— EXERCISE DESCRIPTION —
Only the lines that contain the string "distribution" belong in the answer; pull them from the records.

[Stored data]
= = = = =
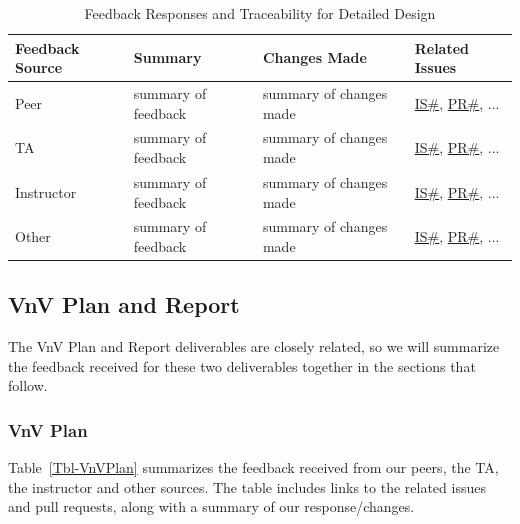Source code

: \documentclass{article}
\begin{document}
\begin{longtable}{|p{2cm}|p{4cm}|p{5cm}|p{4cm}|}
\caption{Feedback Responses and Traceability for Detailed Design}
\label{Tbl-DetailedDesign}\\

\hline
\textbf{Feedback Source} & \textbf{Summary} & \textbf{Changes Made} & \textbf{Related Issues} \\ 
\hline
\endhead

Peer & summary of feedback & summary of changes made & \href{link}{IS\#}, \href{link}{PR\#}, ... \\
\hline
TA & summary of feedback & summary of changes made & \href{link}{IS\#}, \href{link}{PR\#}, ... \\
\hline
Instructor & summary of feedback & summary of changes made & \href{link}{IS\#}, \href{link}{PR\#}, ... \\
\hline
Other & summary of feedback & summary of changes made & \href{link}{IS\#}, \href{link}{PR\#}, ... \\
\hline
\end{longtable}

\subsection{VnV Plan and Report}

The VnV Plan and Report deliverables are closely related, so we will summarize
the feedback received for these two deliverables together in the sections that
follow.

\subsubsection{VnV Plan}
Table~\ref{Tbl-VnVPlan} summarizes the feedback received from our peers, the TA, the instructor and other sources.  The table includes links to the related issues and pull requests, along with a summary of our response/changes.
\end{document}
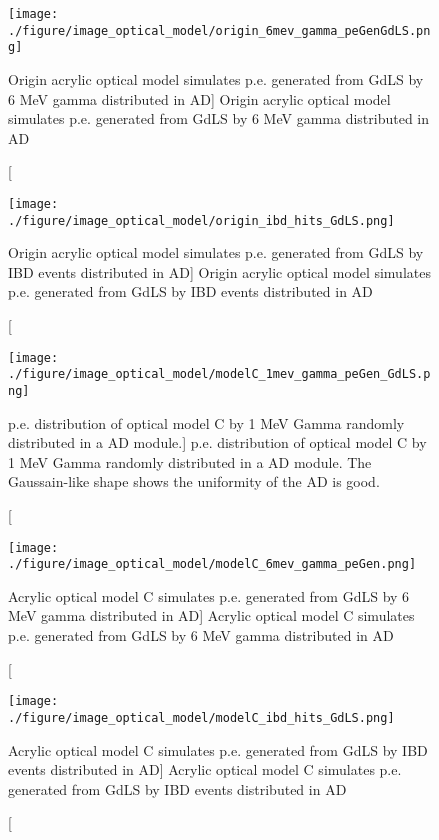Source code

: \begin{figure}
    \centering
    \texttt{[image: ./figure/image\_optical\_model/origin\_6mev\_gamma\_peGenGdLS.png]}
    \caption
    [Origin acrylic optical model simulates p.e. generated from GdLS by 6 MeV gamma distributed in AD]
    {Origin acrylic optical model simulates p.e. generated from GdLS by 6 MeV gamma distributed in AD}
    \label{fig:origin_6mev_gamma_peGenGdLS.png}
    \end{figure}


\begin{figure}
    \centering
    \texttt{[image: ./figure/image\_optical\_model/origin\_ibd\_hits\_GdLS.png]}
    \caption
    [Origin acrylic optical model simulates p.e. generated from GdLS by IBD events distributed in AD]
    {Origin acrylic optical model simulates p.e. generated from GdLS by IBD events distributed in AD}
    \label{fig:origin_6mev_gamma_peGenGdLS.png}
    \end{figure}

\begin{figure}
    \centering
    \label{fig:modelC_1mev_gamma_peGen_GdLS.png}
    \texttt{[image: ./figure/image\_optical\_model/modelC\_1mev\_gamma\_peGen\_GdLS.png]}
    \caption
[p.e. distribution of optical model C by 1 MeV Gamma randomly distributed in a AD module.]
{p.e. distribution of optical model C by 1 MeV Gamma randomly distributed in a AD module. The Gaussain-like shape shows the uniformity of the AD is good.}
    \end{figure}

\begin{figure}
    \centering
    \texttt{[image: ./figure/image\_optical\_model/modelC\_6mev\_gamma\_peGen.png]}
    \caption
    [Acrylic optical model C simulates p.e. generated from GdLS by 6 MeV gamma distributed in AD]
    {Acrylic optical model C simulates p.e. generated from GdLS by 6 MeV gamma distributed in AD}
    \label{fig:modelC_6mev_gamma_peGen.png}
    \end{figure}



\begin{figure}
    \centering
    \texttt{[image: ./figure/image\_optical\_model/modelC\_ibd\_hits\_GdLS.png]}
    \caption
    [Acrylic optical model C simulates p.e. generated from GdLS by IBD events distributed in AD]
    {Acrylic optical model C simulates p.e. generated from GdLS by IBD events distributed in AD}
    \label{fig:modelC_6mev_gamma_peGen.png}
    \end{figure}


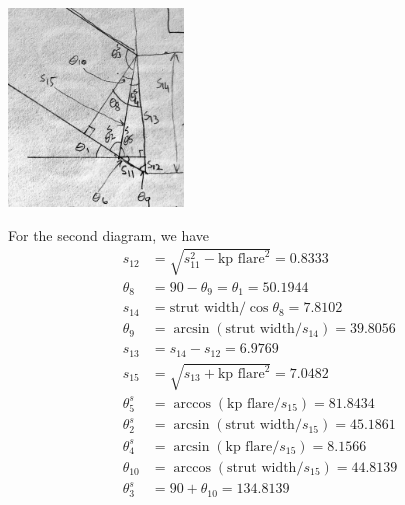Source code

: \documentclass{article}\usepackage[]{graphicx}\usepackage[]{xcolor}
\begin{document}
\begin{center}
	\includegraphics[width=0.35\textwidth]{images/strut_kp_detail}
\end{center}

For the second diagram, we have 
\begin{align*}
  s_{12} &= \sqrt{s_{11}^2 - \text{kp flare}^2} = 0.8333\\
  \theta_8 &= 90 - \theta_9 = \theta_1 = 50.1944\\
  s_{14} &= \text{strut width}/\cos\theta_8 = 7.8102\\
  \theta_9 &= \arcsin(\text{strut width}/s_{14}) = 39.8056\\
  s_{13} &= s_{14} - s_{12} = 6.9769\\
  s_{15} &= \sqrt{s_{13} + \text{kp flare}^2} = 7.0482\\
  \theta_5^s &= \arccos(\text{kp flare}/s_{15}) = 81.8434\\
  \theta_2^s &= \arcsin(\text{strut width}/s_{15}) = 45.1861\\
  \theta_4^s &= \arcsin(\text{kp flare}/s_{15}) = 8.1566\\
  \theta_{10} &= \arccos(\text{strut width}/s_{15}) = 44.8139\\
  \theta_3^s &= 90 + \theta_{10} = 134.8139
\end{align*}

\begin{center}
\end{center}

\begin{center}
\end{center}

\begin{center}
\end{center}
\end{document}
= = = = =
— EXPECTED ANSWER —
[p.e. distribution of optical model C by 1 MeV Gamma randomly distributed in a AD module.]
{p.e. distribution of optical model C by 1 MeV Gamma randomly distributed in a AD module. The Gaussain-like shape shows the uniformity of the AD is good.}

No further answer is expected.